Well, just a quote from Tiobe, taken from
today:
Tiobe Index said:
The TIOBE Programming Community index is an indicator of the popularity of programming languages. The index is updated once a month. The ratings are based on the number of skilled engineers world-wide, courses and third party vendors. Popular search engines such as Google, Bing, Yahoo!, Wikipedia, Amazon, YouTube and Baidu are used to calculate the ratings. It is important to note that the TIOBE index is not about the best programming language or the language in which most lines of code have been written.
According to
the definition of the index is not about searching career platforms, but the search term "+<language> programming", which can include tutorials, books, community sites, etc. Believing in the self-adjusting nature of the market you get an overview about what programmers need to learn and use a language. I would say a weight is more on learning, than on using a language, but that's just my opinion.
By no means is it an index that tells you how many job offers for employees are there and which skill is most needed for freelancers to find their work. The codebase that is to be maintained also includes languages with less popularity as especially cstom made software it usually a long term investment of companies, which will be dominated by what was used in the past more than what will perhaps be used in the future and what shuold be used or what should
have been used.
I see that C++ rose to the top, and Tiobe writes that rise began with the C++11 standard and it got to the top because of the C++20 standard, C++22 is in the working. I welcome that trend. Anyway, I think there is still much to maintain in JAVA and PHP, even though JAVA just dropped to place 3 and PHP is only just in the top 10.

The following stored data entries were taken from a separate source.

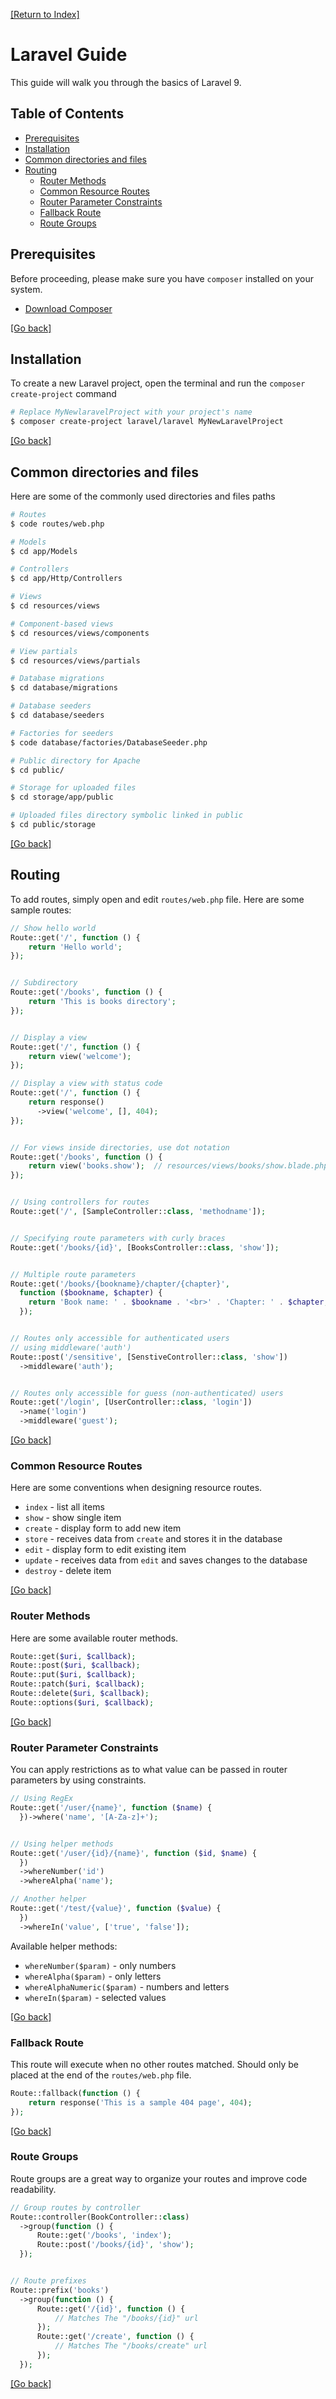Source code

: [[Return to Index]](../README.md)

# Laravel Guide
This guide will walk you through the basics of Laravel 9.

## Table of Contents
- [Prerequisites](#prerequisites)
- [Installation](#installation)
- [Common directories and files](#common-directories-and-files)
- [Routing](#routing)
  - [Router Methods](#router-methods)
  - [Common Resource Routes](#common-resource-routes)
  - [Router Parameter Constraints](#router-parameter-constraints)
  - [Fallback Route](#fallback-route)
  - [Route Groups](#route-groups)

## Prerequisites
Before proceeding, please make sure you have `composer` installed on your system.
- [Download Composer](https://getcomposer.org/download/)

[[Go back]](#table-of-contents)

## Installation
To create a new Laravel project, open the terminal and run the `composer create-project` command
```bash
# Replace MyNewlaravelProject with your project's name
$ composer create-project laravel/laravel MyNewLaravelProject
```
[[Go back]](#table-of-contents)

## Common directories and files
Here are some of the commonly used directories and files paths
```bash
# Routes
$ code routes/web.php

# Models
$ cd app/Models

# Controllers
$ cd app/Http/Controllers

# Views
$ cd resources/views

# Component-based views
$ cd resources/views/components

# View partials
$ cd resources/views/partials

# Database migrations
$ cd database/migrations

# Database seeders
$ cd database/seeders

# Factories for seeders
$ code database/factories/DatabaseSeeder.php

# Public directory for Apache
$ cd public/

# Storage for uploaded files
$ cd storage/app/public

# Uploaded files directory symbolic linked in public
$ cd public/storage
```
[[Go back]](#table-of-contents)

## Routing
To add routes, simply open and edit `routes/web.php` file. Here are some sample routes:
```PHP
// Show hello world
Route::get('/', function () {
    return 'Hello world';
});


// Subdirectory
Route::get('/books', function () {
    return 'This is books directory';
});


// Display a view
Route::get('/', function () {
    return view('welcome');
});

// Display a view with status code
Route::get('/', function () {
    return response()
      ->view('welcome', [], 404);
});


// For views inside directories, use dot notation
Route::get('/books', function () {
    return view('books.show');  // resources/views/books/show.blade.php
});


// Using controllers for routes
Route::get('/', [SampleController::class, 'methodname']);


// Specifying route parameters with curly braces
Route::get('/books/{id}', [BooksController::class, 'show']);


// Multiple route parameters
Route::get('/books/{bookname}/chapter/{chapter}', 
  function ($bookname, $chapter) {
    return 'Book name: ' . $bookname . '<br>' . 'Chapter: ' . $chapter;
  });


// Routes only accessible for authenticated users
// using middleware('auth')
Route::post('/sensitive', [SenstiveController::class, 'show'])
  ->middleware('auth');


// Routes only accessible for guess (non-authenticated) users
Route::get('/login', [UserController::class, 'login'])
  ->name('login')
  ->middleware('guest');
```
[[Go back]](#table-of-contents)

### Common Resource Routes
Here are some conventions when designing resource routes.
- `index` - list all items
- `show` - show single item
- `create` - display form to add new item
- `store` - receives data from `create` and stores it in the database
- `edit` - display form to edit existing item
- `update` - receives data from `edit` and saves changes to the database
- `destroy` - delete item 

[[Go back]](#table-of-contents)

### Router Methods
Here are some available router methods.
```php
Route::get($uri, $callback);
Route::post($uri, $callback);
Route::put($uri, $callback);
Route::patch($uri, $callback);
Route::delete($uri, $callback);
Route::options($uri, $callback);
```
[[Go back]](#table-of-contents)

### Router Parameter Constraints
You can apply restrictions as to what value can be passed in router parameters by using constraints.
```php
// Using RegEx
Route::get('/user/{name}', function ($name) {
  })->where('name', '[A-Za-z]+');


// Using helper methods
Route::get('/user/{id}/{name}', function ($id, $name) {
  })
  ->whereNumber('id')
  ->whereAlpha('name');

// Another helper
Route::get('/test/{value}', function ($value) {
  })
  ->whereIn('value', ['true', 'false']);
```
Available helper methods:
  - `whereNumber($param)` - only numbers
  - `whereAlpha($param)` - only letters
  - `whereAlphaNumeric($param)` - numbers and letters
  - `whereIn($param)` - selected values

[[Go back]](#table-of-contents)

### Fallback Route
This route will execute when no other routes matched. Should only be placed at the end of the `routes/web.php` file.
```php
Route::fallback(function () {
    return response('This is a sample 404 page', 404);
});
```
[[Go back]](#table-of-contents)

### Route Groups
Route groups are a great way to organize your routes and improve code readability.
```php
// Group routes by controller
Route::controller(BookController::class)
  ->group(function () {
      Route::get('/books', 'index');
      Route::post('/books/{id}', 'show');
  });


// Route prefixes
Route::prefix('books')
  ->group(function () {
      Route::get('/{id}', function () {
          // Matches The "/books/{id}" url
      });
      Route::get('/create', function () {
          // Matches The "/books/create" url
      });
  });
```
[[Go back]](#table-of-contents)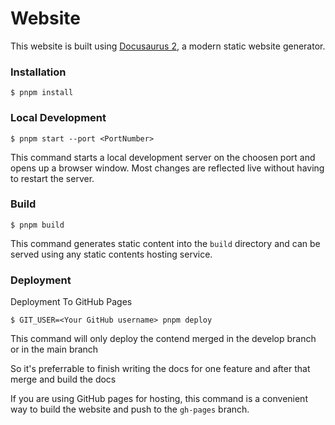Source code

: # Website

This website is built using [Docusaurus 2](https://docusaurus.io/), a modern static website generator.

### Installation

```
$ pnpm install
```

### Local Development

```
$ pnpm start --port <PortNumber>
```

This command starts a local development server on the choosen port and opens up a browser window. Most changes are reflected live without having to restart the server.

### Build

```
$ pnpm build
```

This command generates static content into the `build` directory and can be served using any static contents hosting service.

### Deployment

Deployment To GitHub Pages

```
$ GIT_USER=<Your GitHub username> pnpm deploy
```

This command will only deploy the contend merged in the develop branch or in the main branch

So it's preferrable to finish writing the docs for one feature and after that merge and build the docs 

If you are using GitHub pages for hosting, this command is a convenient way to build the website and push to the `gh-pages` branch.
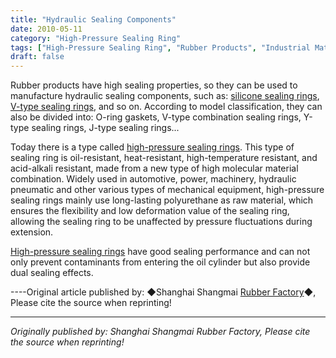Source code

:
 ```yaml
---
title: "Hydraulic Sealing Components"
date: 2010-05-11
category: "High-Pressure Sealing Ring"
tags: ["High-Pressure Sealing Ring", "Rubber Products", "Industrial Materials"]
draft: false
---
```


Rubber products have high sealing properties, so they can be used to manufacture hydraulic sealing components, such as: [silicone sealing rings](http://www.smpolymer.com/), [V-type sealing rings](http://www.smpolymer.com/), and so on. According to model classification, they can also be divided into: O-ring gaskets, V-type combination sealing rings, Y-type sealing rings, J-type sealing rings...

Today there is a type called [high-pressure sealing rings](http://www.smpolymer.com/gaoyamifengquan/). This type of sealing ring is oil-resistant, heat-resistant, high-temperature resistant, and acid-alkali resistant, made from a new type of high molecular material combination. Widely used in automotive, power, machinery, hydraulic pneumatic and other various types of mechanical equipment, high-pressure sealing rings mainly use long-lasting polyurethane as raw material, which ensures the flexibility and low deformation value of the sealing ring, allowing the sealing ring to be unaffected by pressure fluctuations during extension.

[High-pressure sealing rings](http://www.smpolymer.com/gaoyamifengquan/) have good sealing performance and can not only prevent contaminants from entering the oil cylinder but also provide dual sealing effects.

----Original article published by: ◆Shanghai Shangmai [Rubber Factory](http://www.smpolymer.com/)◆, Please cite the source when reprinting!

---

*Originally published by: Shanghai Shangmai Rubber Factory, Please cite the source when reprinting!*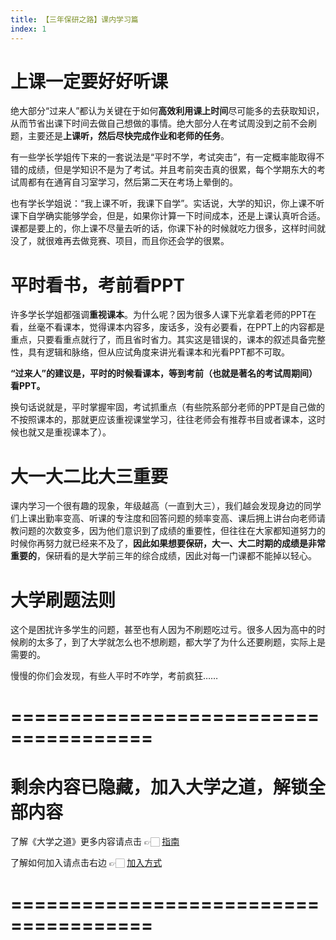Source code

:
 ```yaml
---
title: 【三年保研之路】课内学习篇
index: 1
---
```


# 上课一定要好好听课

绝大部分“过来人”都认为关键在于如何**高效利用课上时间**尽可能多的去获取知识，从而节省出课下时间去做自己想做的事情。绝大部分人在考试周没到之前不会刷题，主要还是**上课听，然后尽快完成作业和老师的任务**。

有一些学长学姐传下来的一套说法是“平时不学，考试突击”，有一定概率能取得不错的成绩，但是学知识不是为了考试。并且考前突击真的很累，每个学期东大的考试周都有在通宵自习室学习，然后第二天在考场上晕倒的。

也有学长学姐说：“我上课不听，我课下自学”。实话说，大学的知识，你上课不听课下自学确实能够学会，但是，如果你计算一下时间成本，还是上课认真听合适。课都是要上的，你上课不尽量去听的话，你课下补的时候就吃力很多，这样时间就没了，就很难再去做竞赛、项目，而且你还会学的很累。

# 平时看书，考前看PPT

许多学长学姐都强调**重视课本**。为什么呢？因为很多人课下光拿着老师的PPT在看，丝毫不看课本，觉得课本内容多，废话多，没有必要看，在PPT上的内容都是重点，只要看重点就行了，而且省时省力。其实这是错误的，课本的叙述具备完整性，具有逻辑和脉络，但从应试角度来讲光看课本和光看PPT都不可取。

**“过来人”的建议是，平时的时候看课本，等到考前（也就是著名的考试周期间）看PPT。**

换句话说就是，平时掌握牢固，考试抓重点（有些院系部分老师的PPT是自己做的不按照课本的，那就更应该重视课堂学习，往往老师会有推荐书目或者课本，这时候也就又是重视课本了）。

# 大一大二比大三重要

课内学习一个很有趣的现象，年级越高（一直到大三），我们越会发现身边的同学们上课出勤率变高、听课的专注度和回答问题的频率变高、课后拥上讲台向老师请教问题的次数变多，因为他们意识到了成绩的重要性，但往往在大家都知道努力的时候你再努力就已经来不及了，**因此如果想要保研，大一、大二时期的成绩是非常重要的**，保研看的是大学前三年的综合成绩，因此对每一门课都不能掉以轻心。

# 大学刷题法则

这个是困扰许多学生的问题，甚至也有人因为不刷题吃过亏。很多人因为高中的时候刷的太多了，到了大学就怎么也不想刷题，都大学了为什么还要刷题，实际上是需要的。

慢慢的你们会发现，有些人平时不咋学，考前疯狂……

# ======================================

# 剩余内容已隐藏，加入大学之道，解锁全部内容

了解《大学之道》更多内容请点击 👉🏻 [指南](/pay/daxuezhidao)

了解如何加入请点击右边 👉🏻 [加入方式](/pay/jiaru)

# ======================================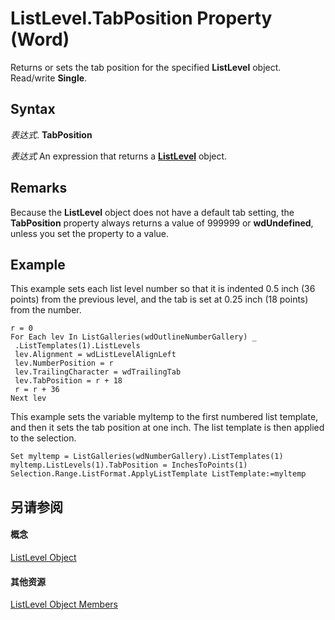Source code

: 
# ListLevel.TabPosition Property (Word)

Returns or sets the tab position for the specified  **ListLevel** object. Read/write **Single**.


## Syntax

 _表达式_. **TabPosition**

 _表达式_ An expression that returns a **[ListLevel](0cd152cb-6c25-50cb-7c1d-8b6d9734505b.md)** object.


## Remarks

Because the  **ListLevel** object does not have a default tab setting, the **TabPosition** property always returns a value of 999999 or **wdUndefined**, unless you set the property to a value.


## Example

This example sets each list level number so that it is indented 0.5 inch (36 points) from the previous level, and the tab is set at 0.25 inch (18 points) from the number.


```
r = 0 
For Each lev In ListGalleries(wdOutlineNumberGallery) _ 
 .ListTemplates(1).ListLevels 
 lev.Alignment = wdListLevelAlignLeft 
 lev.NumberPosition = r 
 lev.TrailingCharacter = wdTrailingTab 
 lev.TabPosition = r + 18 
 r = r + 36 
Next lev
```

This example sets the variable myltemp to the first numbered list template, and then it sets the tab position at one inch. The list template is then applied to the selection.




```
Set myltemp = ListGalleries(wdNumberGallery).ListTemplates(1) 
myltemp.ListLevels(1).TabPosition = InchesToPoints(1) 
Selection.Range.ListFormat.ApplyListTemplate ListTemplate:=myltemp
```


## 另请参阅


#### 概念


[ListLevel Object](0cd152cb-6c25-50cb-7c1d-8b6d9734505b.md)
#### 其他资源


[ListLevel Object Members](http://msdn.microsoft.com/library/befd48fb-74b1-e505-a027-af8534e02f19%28Office.15%29.aspx)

So it also depends what you think you qualify for. As a senior developer I see you get les often hired for a job that riscs using a trend not becoming a norm, but are looked for to maintain something that has aged or matured. And that's also a reason you do find VFP projects at all.
In 2005/6 Foxpro appeared on the list, mainly because of the discussion of its discontinuation. I have friends were getting employed by banks as developers and they used FORTRAN at least up to 2010. So it also depends on how strongly dependent a sector is of software written in a language that was used long ago. If I see the fintech sector today I see apps written in Python and Javascript tough, it's not all mainframes, Fortran, Cobol and such legacies.